• What is expected
Please reproduce every record exactly as written, leaving out the pictures.

• Information provided

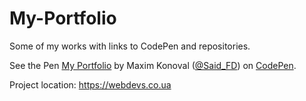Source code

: # My-Portfolio
Some of my works with links to CodePen and repositories.
<p data-height="265" data-theme-id="0" data-slug-hash="BLGwmB" data-default-tab="html,result" data-user="Said_FD" data-embed-version="2" data-pen-title="My Portfolio" class="codepen">See the Pen <a href="http://codepen.io/Said_FD/pen/BLGwmB/">My Portfolio</a> by Maxim Konoval (<a href="http://codepen.io/Said_FD">@Said_FD</a>) on <a href="http://codepen.io">CodePen</a>.</p>
<script async src="https://production-assets.codepen.io/assets/embed/ei.js"></script>

Project location: https://webdevs.co.ua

• Output below
Source code

: # My-Portfolio
Some of my works with links to CodePen and repositories.
<p data-height="265" data-theme-id="0" data-slug-hash="BLGwmB" data-default-tab="html,result" data-user="Said_FD" data-embed-version="2" data-pen-title="My Portfolio" class="codepen">See the Pen <a href="http://codepen.io/Said_FD/pen/BLGwmB/">My Portfolio</a> by Maxim Konoval (<a href="http://codepen.io/Said_FD">@Said_FD</a>) on <a href="http://codepen.io">CodePen</a>.</p>
<script async src="https://production-assets.codepen.io/assets/embed/ei.js"></script>

Project location: https://webdevs.co.ua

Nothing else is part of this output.